Environment and Sustainability

Yellow sign set against snowy background. Says that Satterwhite Log Homes is responsibly logging dead standing timber.

Our commitment to conservation and preservation isn’t a modern style choice. It is a value we have always held. Environment and sustainability have been at the forefront of what we do since the very beginning.

Since 1974, Satterwhite has prided ourselves in using dead-standing Engelmann Spruce, found in the higher elevations of the Rocky Mountains, for our house logs and many components of our houses.

Conservation and Commitment

Most of this Spruce is located in our National Forests and managed by the U.S. Forest Service. As we perform our logging and hauling, we are under stringent regulations to protect the land, watersheds, and residual timber for the good of us all.

We are conservationists who believe that the resources God has blessed us with have to be used wisely. Satterwhite works well with the Forest Service. We don’t try to cut corners; thus, we have many friends in the Forest Service and our timber sales have even been used for congressional tours to show the right way to log dead timber.

A property boundary sign on a pole in a forest.

Reducing Resource Consumption

By logging dead timber, weights are greatly decreased both for hauling logs to the mill and hauling finished products to the jobsite, thus more board footage is moved per truck, decreasing fuel consumption per board foot and saving transportation cost.

At our mills, we are constantly trying to saw more efficiently, as well as saw for the highest and best use of each log. Satterwhite offers a myriad of sizes in our products. We do this to satisfy the wishes of our customers, and to best utilize our log supply, since logs come to us in all sizes and with numerous combinations of product sizes that can be sawn.

A red logging truck drives with a full load of dead standing timber against a forest background.
A log loader places dead standing timber on a truck.

Forest and Safety

The risk of fire to homes in the American west and midwest is ever-present. By logging only dead standing timber, we remove persistent threats from our forests. We create space for new, green growth, and we make communities safer places to live.

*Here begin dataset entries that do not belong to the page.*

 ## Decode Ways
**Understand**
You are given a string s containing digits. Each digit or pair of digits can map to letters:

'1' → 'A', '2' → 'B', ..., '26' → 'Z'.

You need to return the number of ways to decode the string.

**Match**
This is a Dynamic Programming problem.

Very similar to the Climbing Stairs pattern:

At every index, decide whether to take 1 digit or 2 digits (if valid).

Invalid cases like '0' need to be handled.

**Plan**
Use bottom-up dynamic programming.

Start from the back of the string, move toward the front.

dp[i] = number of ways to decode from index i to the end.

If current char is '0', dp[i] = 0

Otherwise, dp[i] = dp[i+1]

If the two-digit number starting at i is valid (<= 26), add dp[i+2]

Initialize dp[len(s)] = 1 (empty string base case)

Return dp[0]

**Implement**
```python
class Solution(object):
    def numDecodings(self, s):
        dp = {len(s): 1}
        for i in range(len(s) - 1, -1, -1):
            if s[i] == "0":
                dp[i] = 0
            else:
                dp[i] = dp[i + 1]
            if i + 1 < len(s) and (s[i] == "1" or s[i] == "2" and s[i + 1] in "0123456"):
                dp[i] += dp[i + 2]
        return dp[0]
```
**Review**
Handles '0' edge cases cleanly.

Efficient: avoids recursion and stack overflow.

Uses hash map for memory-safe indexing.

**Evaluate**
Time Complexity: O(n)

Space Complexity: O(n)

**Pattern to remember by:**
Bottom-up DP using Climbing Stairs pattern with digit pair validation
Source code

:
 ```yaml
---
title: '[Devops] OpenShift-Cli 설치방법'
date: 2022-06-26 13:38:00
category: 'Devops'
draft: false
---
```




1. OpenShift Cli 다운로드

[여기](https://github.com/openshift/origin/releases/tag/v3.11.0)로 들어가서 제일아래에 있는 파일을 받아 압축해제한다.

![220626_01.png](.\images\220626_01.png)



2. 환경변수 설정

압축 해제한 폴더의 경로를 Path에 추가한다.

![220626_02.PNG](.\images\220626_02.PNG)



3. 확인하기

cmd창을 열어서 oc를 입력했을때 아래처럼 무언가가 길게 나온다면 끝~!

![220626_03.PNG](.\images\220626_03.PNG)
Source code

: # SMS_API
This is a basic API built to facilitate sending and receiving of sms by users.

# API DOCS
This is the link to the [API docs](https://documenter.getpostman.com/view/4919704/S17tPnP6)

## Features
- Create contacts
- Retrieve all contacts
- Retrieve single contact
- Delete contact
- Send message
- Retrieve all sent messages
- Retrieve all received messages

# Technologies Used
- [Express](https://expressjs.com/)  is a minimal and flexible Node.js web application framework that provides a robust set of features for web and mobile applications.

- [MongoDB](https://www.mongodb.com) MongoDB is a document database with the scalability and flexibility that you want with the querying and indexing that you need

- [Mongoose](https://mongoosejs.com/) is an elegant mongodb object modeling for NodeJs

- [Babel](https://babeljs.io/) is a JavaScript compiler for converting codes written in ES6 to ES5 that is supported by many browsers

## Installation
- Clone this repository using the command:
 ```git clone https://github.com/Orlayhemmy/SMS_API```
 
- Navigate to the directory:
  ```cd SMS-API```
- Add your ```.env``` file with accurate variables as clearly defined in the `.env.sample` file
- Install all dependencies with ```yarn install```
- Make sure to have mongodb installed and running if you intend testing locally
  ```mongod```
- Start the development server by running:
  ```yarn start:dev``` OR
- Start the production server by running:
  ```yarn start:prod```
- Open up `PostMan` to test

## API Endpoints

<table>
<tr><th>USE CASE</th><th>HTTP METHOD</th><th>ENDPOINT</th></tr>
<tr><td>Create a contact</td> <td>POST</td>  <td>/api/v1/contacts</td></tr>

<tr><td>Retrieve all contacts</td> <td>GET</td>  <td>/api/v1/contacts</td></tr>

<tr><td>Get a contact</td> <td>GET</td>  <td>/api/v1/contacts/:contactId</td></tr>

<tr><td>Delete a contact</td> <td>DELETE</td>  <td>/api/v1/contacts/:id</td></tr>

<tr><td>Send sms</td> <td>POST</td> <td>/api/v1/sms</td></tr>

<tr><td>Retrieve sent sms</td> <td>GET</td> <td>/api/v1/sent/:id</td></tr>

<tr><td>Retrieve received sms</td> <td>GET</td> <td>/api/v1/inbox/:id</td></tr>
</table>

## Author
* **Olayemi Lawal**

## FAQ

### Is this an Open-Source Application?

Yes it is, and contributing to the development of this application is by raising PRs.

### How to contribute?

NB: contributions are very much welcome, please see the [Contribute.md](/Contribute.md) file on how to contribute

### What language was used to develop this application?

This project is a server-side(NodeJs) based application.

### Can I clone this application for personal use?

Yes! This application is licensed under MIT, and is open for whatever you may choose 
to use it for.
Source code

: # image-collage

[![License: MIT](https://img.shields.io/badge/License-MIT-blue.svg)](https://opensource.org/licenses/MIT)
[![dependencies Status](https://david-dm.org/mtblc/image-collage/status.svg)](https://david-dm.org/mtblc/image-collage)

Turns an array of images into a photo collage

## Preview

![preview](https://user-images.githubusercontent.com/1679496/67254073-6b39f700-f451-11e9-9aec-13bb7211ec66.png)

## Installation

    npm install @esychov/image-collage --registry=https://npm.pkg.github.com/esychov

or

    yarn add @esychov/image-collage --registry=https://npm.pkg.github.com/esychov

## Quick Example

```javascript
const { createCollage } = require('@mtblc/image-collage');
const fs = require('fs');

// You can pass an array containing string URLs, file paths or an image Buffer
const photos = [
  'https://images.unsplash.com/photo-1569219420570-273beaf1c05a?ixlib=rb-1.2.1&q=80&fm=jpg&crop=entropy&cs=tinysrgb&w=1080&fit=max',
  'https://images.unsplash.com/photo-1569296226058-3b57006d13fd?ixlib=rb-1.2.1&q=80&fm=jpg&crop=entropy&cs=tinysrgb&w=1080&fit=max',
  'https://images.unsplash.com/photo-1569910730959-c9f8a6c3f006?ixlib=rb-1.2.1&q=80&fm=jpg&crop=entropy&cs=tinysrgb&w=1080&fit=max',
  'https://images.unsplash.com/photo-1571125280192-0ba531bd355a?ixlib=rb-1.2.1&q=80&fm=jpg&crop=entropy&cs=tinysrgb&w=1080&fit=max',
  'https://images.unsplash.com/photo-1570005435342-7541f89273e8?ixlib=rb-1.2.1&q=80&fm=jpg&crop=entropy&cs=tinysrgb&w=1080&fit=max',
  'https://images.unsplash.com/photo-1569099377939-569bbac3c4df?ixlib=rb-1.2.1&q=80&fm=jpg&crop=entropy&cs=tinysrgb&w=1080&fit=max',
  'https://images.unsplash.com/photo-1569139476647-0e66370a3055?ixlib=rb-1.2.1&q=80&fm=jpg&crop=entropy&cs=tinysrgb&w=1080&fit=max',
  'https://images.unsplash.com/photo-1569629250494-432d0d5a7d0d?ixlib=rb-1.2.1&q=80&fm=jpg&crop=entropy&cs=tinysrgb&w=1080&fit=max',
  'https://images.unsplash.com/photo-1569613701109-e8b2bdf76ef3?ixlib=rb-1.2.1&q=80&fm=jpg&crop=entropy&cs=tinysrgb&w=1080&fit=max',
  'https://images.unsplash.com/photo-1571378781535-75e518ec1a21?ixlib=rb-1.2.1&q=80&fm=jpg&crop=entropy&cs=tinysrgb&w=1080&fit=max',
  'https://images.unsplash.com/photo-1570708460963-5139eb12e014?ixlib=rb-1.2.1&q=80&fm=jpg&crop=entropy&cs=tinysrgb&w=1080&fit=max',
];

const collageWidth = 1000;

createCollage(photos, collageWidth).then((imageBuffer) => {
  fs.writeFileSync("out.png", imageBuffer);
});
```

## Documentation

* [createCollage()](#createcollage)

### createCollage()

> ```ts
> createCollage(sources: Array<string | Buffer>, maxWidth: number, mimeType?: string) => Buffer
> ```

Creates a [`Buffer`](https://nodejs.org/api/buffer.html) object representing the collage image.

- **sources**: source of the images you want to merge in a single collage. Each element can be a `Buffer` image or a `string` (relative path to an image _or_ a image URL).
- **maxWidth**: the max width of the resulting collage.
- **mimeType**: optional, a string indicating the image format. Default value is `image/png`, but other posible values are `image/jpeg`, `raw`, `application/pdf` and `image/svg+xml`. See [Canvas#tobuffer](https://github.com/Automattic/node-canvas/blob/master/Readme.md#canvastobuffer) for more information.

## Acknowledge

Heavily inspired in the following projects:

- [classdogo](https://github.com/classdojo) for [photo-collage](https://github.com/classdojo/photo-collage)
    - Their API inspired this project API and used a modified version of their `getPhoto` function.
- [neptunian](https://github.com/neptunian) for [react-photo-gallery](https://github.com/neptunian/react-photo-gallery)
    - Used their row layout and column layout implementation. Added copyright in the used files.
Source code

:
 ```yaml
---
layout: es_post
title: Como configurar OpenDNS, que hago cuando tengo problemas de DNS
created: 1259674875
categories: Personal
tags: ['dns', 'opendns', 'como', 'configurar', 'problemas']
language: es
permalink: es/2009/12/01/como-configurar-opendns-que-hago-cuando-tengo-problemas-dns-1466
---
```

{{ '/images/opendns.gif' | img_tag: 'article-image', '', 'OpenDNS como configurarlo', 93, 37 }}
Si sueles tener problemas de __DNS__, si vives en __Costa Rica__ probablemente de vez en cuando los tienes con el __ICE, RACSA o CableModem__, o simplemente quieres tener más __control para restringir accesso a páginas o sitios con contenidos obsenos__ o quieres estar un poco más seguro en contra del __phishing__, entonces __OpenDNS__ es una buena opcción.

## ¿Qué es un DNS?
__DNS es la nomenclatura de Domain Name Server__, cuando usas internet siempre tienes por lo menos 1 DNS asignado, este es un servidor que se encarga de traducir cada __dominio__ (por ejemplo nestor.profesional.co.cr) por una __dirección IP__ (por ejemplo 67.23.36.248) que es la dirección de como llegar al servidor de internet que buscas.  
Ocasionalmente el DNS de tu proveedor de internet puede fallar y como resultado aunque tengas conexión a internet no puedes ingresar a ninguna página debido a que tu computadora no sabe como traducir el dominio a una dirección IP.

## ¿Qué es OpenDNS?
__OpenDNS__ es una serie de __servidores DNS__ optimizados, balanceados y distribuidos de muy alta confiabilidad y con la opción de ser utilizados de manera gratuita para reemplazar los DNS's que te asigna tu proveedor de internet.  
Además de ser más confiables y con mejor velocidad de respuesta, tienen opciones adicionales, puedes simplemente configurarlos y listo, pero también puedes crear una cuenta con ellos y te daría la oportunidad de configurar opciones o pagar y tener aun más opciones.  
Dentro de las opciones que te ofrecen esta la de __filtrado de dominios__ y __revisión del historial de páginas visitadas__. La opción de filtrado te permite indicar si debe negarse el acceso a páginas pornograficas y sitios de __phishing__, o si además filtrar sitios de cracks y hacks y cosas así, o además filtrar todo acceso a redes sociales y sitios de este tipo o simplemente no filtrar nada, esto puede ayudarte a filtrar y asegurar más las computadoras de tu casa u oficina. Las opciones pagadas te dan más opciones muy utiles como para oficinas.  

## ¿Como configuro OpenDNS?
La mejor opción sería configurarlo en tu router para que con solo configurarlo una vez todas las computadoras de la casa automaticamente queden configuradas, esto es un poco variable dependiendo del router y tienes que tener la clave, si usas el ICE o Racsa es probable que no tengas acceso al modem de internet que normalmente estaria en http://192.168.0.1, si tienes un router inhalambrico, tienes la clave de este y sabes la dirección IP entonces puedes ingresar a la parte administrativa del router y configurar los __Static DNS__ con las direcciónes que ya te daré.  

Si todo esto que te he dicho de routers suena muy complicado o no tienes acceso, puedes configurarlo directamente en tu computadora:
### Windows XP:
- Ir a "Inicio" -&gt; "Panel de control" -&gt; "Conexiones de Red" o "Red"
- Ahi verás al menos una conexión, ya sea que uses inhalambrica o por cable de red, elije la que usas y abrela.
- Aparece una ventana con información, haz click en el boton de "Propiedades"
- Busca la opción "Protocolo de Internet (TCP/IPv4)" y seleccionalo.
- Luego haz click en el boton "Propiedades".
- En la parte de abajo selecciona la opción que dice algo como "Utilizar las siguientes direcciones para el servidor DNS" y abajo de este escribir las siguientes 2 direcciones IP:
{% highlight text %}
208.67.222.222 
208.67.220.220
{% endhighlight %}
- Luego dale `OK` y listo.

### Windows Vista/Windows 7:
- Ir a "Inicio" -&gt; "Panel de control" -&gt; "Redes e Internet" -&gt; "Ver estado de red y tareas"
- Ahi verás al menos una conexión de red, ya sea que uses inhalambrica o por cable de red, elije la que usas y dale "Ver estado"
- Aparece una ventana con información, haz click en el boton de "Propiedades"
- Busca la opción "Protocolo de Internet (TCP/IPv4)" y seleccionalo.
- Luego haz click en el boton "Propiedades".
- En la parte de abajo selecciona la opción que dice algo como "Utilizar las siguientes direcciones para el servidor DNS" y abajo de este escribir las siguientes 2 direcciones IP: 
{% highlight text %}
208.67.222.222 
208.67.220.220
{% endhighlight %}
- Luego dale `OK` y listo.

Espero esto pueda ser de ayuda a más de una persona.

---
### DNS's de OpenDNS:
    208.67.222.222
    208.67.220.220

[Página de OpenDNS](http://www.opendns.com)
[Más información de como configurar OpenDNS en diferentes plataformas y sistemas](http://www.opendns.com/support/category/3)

A long piece of dead standing timber stands tall among other dead pieces of timber.

High and Dry

Why do we not use locally grown Southern Yellow Pine or Eastern White Pine for our log homes? It sure would make our lives simpler!

We believe, first and foremost, that log home logs are best if they are dry. To us, dry means below 17% moisture content all the way through! Southern Yellow or Eastern White Pine are not found in commercially adequate stands of dry dead trees, so they would have to be sawed green, then dried in a kiln.

A forest full of dead standing timber.

Kiln drying results in twisting and creates difficulty in getting the heart of a timber dry enough for our standards. We uses dry wood, where shrinkage has already occurred. Most wood species shrink from 7–12% in size as they go from their green state to dry. In a log cabin, that shrinkage is multiplied as settling in a log wall. Imagine of 8 courses, or layers, of logs each shrinking an inch after your cabin or house is built.

Saving Lost Trees

In the inter-mountain West, bark beetles have ravaged huge forest of Lodge-pole Pine and Engelmann Spruce. The Spruce grows high in the Rockies, beginning in the Aspen band and growing up to the tree line. There the growing season is short (so is the logging season!) So, trees grow very slowly. Growth rings are very close together so the wood is very stable.

We harvest this bug-killed timber which in most cases has been standing at 10,000 feet for years so that it is dry to the heart, or almost. The bark beetles that kill the trees literally mine the bark off the trees, strangling the nutrient flow. These insects feed on the cambium layer under the bark and are not interested in the wood underneath.

A truck hauls a full load of dead standing timber through a forest.
A front view of a forest with lots of dead standing timber.
Neatly stacked dry lumber.

Our Utah mill is located (not accidentally) in a high desert at about 5,200 feet, so that spruce lumber that is not-yet-dry can easily air-dry its desired moisture content. This type of wood has been Satterwhite’s source since 1974. It has served us, and you as a homeowner well.